- [Required work] Every line in the records below with the string "play" is to be copied out.

- [Source information]
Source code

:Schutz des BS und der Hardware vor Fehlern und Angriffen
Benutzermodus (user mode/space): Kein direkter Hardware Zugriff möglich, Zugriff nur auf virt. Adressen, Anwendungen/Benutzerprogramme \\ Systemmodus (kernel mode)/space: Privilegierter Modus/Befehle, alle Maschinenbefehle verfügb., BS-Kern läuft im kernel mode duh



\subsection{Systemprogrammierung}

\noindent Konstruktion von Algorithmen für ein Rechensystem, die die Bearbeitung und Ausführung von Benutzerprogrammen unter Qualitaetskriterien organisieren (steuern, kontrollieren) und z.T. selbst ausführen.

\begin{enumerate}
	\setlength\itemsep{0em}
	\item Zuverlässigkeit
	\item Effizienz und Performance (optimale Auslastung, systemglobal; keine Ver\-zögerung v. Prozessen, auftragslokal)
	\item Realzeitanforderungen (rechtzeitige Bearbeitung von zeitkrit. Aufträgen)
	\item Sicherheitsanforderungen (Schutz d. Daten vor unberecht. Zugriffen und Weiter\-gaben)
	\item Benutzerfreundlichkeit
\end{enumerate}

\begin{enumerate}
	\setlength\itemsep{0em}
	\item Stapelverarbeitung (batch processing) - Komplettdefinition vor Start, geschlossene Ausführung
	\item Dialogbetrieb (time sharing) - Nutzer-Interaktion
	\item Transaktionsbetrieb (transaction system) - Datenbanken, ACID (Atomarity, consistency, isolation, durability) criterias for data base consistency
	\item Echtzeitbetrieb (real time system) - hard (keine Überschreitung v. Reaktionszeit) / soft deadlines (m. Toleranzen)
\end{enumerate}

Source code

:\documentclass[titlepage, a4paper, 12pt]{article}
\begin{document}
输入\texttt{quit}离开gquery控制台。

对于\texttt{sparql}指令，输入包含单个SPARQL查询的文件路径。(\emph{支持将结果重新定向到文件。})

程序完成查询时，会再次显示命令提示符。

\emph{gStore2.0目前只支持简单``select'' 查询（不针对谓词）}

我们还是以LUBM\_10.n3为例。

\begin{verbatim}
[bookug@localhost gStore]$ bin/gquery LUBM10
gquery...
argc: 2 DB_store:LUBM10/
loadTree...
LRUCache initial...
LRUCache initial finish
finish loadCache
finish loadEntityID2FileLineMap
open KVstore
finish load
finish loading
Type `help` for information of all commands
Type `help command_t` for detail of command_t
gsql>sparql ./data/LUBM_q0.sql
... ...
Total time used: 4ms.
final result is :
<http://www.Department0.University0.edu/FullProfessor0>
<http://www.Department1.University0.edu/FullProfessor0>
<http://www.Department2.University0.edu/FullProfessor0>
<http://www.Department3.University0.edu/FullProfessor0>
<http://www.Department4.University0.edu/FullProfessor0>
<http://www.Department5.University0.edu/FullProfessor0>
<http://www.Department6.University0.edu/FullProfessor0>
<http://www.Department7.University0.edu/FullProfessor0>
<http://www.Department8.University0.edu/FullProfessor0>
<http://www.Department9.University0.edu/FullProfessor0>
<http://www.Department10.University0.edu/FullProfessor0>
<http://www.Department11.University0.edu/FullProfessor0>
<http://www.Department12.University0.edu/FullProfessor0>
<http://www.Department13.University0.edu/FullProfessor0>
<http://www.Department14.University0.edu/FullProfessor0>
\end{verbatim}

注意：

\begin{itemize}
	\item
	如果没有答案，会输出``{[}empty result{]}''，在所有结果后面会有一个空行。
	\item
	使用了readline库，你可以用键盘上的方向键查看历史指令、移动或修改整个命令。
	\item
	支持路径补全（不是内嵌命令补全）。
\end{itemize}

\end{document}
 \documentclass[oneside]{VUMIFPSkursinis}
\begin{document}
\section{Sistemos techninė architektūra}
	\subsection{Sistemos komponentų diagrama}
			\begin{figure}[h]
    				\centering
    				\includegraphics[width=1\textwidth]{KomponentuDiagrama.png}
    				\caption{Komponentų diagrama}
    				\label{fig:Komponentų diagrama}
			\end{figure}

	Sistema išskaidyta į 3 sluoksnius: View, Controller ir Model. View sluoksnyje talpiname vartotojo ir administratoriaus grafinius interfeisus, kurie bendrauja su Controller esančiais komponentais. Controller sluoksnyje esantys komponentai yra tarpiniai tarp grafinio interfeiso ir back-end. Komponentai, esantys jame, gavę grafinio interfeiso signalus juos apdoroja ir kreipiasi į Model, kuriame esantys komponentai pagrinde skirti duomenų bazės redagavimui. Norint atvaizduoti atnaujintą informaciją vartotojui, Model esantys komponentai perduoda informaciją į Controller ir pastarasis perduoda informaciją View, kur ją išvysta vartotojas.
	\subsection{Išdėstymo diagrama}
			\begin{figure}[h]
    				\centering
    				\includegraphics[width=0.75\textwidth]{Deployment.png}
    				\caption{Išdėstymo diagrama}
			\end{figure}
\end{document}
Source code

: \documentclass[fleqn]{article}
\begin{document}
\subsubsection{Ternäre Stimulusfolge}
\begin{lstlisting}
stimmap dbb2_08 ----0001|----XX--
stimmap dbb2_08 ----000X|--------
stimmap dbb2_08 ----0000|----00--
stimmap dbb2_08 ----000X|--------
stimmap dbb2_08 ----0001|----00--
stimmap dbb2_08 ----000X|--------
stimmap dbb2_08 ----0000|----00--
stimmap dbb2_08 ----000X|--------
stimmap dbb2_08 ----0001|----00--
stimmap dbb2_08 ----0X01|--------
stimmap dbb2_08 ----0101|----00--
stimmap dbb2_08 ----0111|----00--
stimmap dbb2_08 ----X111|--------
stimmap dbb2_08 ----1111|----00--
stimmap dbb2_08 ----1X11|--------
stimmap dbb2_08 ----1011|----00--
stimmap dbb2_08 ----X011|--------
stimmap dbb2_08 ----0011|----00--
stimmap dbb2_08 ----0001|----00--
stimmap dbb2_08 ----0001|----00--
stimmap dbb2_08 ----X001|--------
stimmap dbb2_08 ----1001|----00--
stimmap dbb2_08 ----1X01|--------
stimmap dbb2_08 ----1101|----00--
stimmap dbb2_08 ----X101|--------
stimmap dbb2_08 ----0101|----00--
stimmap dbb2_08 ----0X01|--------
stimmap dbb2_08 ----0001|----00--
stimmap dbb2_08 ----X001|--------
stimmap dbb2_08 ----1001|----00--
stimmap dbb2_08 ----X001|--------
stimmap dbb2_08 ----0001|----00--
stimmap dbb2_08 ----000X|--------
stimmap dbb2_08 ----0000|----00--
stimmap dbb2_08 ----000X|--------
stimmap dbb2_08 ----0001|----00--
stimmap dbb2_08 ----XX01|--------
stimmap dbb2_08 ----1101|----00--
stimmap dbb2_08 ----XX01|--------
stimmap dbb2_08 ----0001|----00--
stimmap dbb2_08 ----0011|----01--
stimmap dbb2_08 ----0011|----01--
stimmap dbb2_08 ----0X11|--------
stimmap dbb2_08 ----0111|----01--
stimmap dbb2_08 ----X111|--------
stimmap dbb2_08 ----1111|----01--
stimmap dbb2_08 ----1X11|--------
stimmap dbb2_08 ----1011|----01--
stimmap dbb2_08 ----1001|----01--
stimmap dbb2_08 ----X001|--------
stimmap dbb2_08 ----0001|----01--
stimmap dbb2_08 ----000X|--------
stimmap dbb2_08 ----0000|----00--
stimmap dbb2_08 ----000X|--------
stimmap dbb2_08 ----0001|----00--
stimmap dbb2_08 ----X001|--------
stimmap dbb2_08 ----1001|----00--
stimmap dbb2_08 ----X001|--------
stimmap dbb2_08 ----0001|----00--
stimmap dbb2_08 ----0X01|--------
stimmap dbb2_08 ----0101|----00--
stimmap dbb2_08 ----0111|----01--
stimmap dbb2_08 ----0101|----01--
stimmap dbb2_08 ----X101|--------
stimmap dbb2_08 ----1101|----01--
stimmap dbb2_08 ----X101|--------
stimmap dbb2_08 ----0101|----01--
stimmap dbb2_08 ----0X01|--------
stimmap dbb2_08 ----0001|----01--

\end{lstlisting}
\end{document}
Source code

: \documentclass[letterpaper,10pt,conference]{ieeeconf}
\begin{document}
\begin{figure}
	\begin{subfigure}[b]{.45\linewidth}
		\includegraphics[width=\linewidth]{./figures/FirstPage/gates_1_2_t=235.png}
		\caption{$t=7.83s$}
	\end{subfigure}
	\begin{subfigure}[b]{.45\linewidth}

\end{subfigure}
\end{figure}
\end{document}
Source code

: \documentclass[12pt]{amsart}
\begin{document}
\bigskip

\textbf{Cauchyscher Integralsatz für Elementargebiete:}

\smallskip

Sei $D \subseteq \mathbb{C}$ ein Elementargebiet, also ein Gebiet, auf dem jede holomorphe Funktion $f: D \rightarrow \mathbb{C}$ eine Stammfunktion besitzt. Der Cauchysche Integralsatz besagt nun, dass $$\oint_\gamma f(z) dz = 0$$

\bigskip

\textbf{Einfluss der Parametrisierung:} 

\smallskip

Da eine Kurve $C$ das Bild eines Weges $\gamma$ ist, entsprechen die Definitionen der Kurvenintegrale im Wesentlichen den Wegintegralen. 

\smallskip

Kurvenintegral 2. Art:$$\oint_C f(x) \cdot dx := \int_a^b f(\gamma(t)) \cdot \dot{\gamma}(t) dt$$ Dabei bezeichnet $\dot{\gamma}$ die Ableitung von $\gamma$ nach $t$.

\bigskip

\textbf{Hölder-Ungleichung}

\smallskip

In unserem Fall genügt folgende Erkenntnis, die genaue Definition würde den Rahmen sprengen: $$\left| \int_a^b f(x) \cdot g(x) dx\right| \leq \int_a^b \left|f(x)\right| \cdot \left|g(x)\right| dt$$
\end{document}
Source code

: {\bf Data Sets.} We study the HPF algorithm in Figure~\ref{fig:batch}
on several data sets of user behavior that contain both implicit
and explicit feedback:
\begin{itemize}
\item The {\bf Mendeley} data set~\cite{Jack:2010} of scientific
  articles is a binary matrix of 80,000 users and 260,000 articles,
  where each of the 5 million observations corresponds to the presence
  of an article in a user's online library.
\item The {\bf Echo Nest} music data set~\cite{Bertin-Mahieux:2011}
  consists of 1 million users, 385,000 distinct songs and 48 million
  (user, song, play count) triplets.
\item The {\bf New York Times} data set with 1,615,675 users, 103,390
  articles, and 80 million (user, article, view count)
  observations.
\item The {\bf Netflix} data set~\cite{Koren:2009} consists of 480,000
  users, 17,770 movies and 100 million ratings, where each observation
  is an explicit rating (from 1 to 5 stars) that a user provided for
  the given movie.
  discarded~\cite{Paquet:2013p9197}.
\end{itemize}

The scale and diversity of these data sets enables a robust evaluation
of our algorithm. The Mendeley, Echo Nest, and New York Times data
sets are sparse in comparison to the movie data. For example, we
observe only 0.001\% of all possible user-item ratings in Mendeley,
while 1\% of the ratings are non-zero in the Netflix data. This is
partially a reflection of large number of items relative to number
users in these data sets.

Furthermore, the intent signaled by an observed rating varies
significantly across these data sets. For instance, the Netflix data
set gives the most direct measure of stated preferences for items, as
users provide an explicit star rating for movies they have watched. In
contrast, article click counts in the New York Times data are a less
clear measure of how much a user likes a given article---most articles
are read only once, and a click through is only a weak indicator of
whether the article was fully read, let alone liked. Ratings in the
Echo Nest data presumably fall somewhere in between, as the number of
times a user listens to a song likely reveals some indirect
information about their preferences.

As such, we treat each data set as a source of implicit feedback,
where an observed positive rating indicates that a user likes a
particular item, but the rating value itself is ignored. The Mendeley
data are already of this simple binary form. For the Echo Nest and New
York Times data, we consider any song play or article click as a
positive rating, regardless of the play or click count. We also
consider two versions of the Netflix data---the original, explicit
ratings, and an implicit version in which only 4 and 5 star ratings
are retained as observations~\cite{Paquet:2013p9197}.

- [Answer for the task]
  (user, song, play count) triplets.
York Times data, we consider any song play or article click as a
positive rating, regardless of the play or click count. We also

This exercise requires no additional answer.